Albert Einstein tarafından 1905 yılında öne sürülen görelilik kuramı fizik kurallarının her yerde aynı olduğunu hatırlatır. Kuram, genel olarak nesnelerin uzay ve zamandaki davranışlarını açıklar ve bu bilgi kara deliklerin varlığından, kütle çekimine bağlı olarak ışığın bükülmesine, Merkür gezegeninin davranışına kadar çeşitli olayları açıklamakta kullanılır. Einstein’ın en ünlü kuramının pratik uygulamaları ise çok çarpıcıdır.
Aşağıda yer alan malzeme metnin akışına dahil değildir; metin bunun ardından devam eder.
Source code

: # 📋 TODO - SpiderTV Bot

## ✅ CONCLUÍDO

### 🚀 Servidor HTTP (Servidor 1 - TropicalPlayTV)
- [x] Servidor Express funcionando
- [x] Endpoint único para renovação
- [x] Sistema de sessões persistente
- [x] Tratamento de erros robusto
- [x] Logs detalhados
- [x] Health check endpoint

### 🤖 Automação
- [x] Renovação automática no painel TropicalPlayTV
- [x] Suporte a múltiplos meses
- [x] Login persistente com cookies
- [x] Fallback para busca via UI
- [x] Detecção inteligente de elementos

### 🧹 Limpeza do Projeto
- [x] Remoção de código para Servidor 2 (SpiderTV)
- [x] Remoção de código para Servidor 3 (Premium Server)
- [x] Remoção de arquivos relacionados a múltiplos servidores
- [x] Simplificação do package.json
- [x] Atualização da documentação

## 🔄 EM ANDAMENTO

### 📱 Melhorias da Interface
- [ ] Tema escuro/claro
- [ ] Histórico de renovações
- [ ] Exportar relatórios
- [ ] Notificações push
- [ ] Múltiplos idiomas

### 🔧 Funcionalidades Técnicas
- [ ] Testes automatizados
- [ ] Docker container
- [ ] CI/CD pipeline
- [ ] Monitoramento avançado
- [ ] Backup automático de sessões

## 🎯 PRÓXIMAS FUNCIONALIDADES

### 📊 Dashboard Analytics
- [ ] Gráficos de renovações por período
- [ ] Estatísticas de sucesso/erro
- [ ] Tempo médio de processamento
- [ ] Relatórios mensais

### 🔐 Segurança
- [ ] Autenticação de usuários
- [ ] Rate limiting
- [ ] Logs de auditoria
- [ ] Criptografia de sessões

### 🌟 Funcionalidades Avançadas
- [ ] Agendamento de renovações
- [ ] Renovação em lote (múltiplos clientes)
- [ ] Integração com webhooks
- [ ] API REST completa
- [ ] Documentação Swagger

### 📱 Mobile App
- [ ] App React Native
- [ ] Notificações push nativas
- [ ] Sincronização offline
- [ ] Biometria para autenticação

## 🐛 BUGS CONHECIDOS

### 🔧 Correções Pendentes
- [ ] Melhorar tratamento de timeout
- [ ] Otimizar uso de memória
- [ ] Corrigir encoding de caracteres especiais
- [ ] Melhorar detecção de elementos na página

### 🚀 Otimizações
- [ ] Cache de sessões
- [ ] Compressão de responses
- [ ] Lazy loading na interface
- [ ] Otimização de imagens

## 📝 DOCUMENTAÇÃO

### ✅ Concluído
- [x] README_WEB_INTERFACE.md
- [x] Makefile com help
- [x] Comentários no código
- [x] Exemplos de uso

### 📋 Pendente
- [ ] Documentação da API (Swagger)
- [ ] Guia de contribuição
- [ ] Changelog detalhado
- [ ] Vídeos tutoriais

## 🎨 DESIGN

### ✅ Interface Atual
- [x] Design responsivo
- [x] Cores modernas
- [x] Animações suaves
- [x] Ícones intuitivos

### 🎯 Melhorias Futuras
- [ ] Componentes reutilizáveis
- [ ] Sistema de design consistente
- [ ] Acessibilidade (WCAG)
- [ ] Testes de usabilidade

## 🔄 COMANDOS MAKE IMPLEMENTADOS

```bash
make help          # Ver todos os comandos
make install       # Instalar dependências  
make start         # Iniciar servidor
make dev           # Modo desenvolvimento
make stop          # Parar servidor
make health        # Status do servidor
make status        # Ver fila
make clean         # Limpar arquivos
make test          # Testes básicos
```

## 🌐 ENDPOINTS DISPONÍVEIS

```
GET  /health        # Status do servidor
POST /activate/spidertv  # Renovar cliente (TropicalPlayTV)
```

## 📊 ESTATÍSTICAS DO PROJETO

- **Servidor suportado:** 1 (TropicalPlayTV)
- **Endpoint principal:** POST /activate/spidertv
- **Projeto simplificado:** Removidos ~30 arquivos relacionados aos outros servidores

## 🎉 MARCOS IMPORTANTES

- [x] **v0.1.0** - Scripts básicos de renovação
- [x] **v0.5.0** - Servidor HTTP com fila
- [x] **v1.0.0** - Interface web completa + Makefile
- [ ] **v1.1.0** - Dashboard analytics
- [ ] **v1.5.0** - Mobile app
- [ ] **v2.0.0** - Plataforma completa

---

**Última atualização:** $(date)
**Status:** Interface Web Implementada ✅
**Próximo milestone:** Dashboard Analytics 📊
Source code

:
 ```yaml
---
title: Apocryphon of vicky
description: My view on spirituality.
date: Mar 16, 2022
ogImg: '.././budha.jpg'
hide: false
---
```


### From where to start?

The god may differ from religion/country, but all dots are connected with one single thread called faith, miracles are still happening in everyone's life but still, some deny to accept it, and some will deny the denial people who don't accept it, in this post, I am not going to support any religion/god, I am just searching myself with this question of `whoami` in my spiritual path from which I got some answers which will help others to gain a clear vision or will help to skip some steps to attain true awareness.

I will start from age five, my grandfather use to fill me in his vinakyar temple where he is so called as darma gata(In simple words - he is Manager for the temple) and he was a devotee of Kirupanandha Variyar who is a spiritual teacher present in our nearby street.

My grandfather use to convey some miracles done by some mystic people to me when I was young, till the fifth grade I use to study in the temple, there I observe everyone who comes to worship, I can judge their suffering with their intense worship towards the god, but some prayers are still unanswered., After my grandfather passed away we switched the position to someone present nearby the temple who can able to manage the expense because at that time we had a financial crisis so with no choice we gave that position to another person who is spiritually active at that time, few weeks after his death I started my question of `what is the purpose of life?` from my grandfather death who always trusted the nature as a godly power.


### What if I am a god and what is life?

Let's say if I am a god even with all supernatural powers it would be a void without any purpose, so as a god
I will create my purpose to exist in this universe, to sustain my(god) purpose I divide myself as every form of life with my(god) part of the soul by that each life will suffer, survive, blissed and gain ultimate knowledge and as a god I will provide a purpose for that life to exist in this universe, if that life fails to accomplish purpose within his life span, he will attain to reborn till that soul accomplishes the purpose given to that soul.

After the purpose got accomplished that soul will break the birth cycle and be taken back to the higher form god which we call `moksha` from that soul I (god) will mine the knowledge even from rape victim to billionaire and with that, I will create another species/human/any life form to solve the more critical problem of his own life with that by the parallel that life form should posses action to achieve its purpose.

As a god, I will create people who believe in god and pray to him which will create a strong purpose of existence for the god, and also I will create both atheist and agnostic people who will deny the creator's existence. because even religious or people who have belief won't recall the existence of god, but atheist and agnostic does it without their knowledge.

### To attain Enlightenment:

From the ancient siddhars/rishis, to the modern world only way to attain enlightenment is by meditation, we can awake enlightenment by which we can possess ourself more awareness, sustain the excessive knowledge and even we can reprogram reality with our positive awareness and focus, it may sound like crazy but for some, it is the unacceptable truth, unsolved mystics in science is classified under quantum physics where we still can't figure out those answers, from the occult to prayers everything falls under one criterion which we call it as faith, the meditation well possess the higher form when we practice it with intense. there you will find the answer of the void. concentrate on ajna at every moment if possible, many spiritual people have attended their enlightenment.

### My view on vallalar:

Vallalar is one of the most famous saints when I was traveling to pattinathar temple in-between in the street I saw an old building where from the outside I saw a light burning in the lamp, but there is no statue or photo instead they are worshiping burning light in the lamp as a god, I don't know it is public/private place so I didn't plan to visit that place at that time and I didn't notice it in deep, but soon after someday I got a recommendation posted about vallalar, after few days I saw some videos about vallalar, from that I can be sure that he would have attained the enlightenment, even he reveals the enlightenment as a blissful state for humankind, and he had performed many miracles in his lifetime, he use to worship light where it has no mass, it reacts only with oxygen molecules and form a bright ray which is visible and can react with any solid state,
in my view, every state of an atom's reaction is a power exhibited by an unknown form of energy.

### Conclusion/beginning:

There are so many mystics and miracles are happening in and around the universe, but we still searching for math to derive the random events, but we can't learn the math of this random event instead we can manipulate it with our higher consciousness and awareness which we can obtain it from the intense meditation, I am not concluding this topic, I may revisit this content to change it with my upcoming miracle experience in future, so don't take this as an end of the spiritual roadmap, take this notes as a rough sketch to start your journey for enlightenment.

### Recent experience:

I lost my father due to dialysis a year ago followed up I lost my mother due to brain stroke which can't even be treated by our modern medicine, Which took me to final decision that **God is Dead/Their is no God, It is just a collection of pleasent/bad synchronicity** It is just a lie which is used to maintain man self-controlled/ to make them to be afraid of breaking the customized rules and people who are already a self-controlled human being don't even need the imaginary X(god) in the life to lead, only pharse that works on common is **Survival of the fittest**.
Eğer ışığın hızı her zaman sabitse, Dünya’ya göre çok hızlı hareket eden astronotlar saatlerin tıkırtısını Dünya’daki gözlemciye göre daha yavaş duyarlar. Yani zaman astronotlar için daha yavaş akar ki bu durum “zaman genişlemesi” olarak adlandırılmaktadır. Yüksek kütle çekimi alanında bulunan bir cisim, hızlanarak zaman genişlemesine uğrar. Aynı anda astronotumuzun uzay mekiğinin uzunluğu da kısalır. Yani eğer hareket halinde uzay mekiğinin fotoğrafı çekilirse mekik, hareket doğrultusunda “sıkışmış” olarak görülür. Astronot açısından bakacak olursak değişen bir şey yoktur, her şey normal görünür. Ek olarak Dünya’daki gözlemciye göre uzay mekiğinin kütlesi de artmıştır.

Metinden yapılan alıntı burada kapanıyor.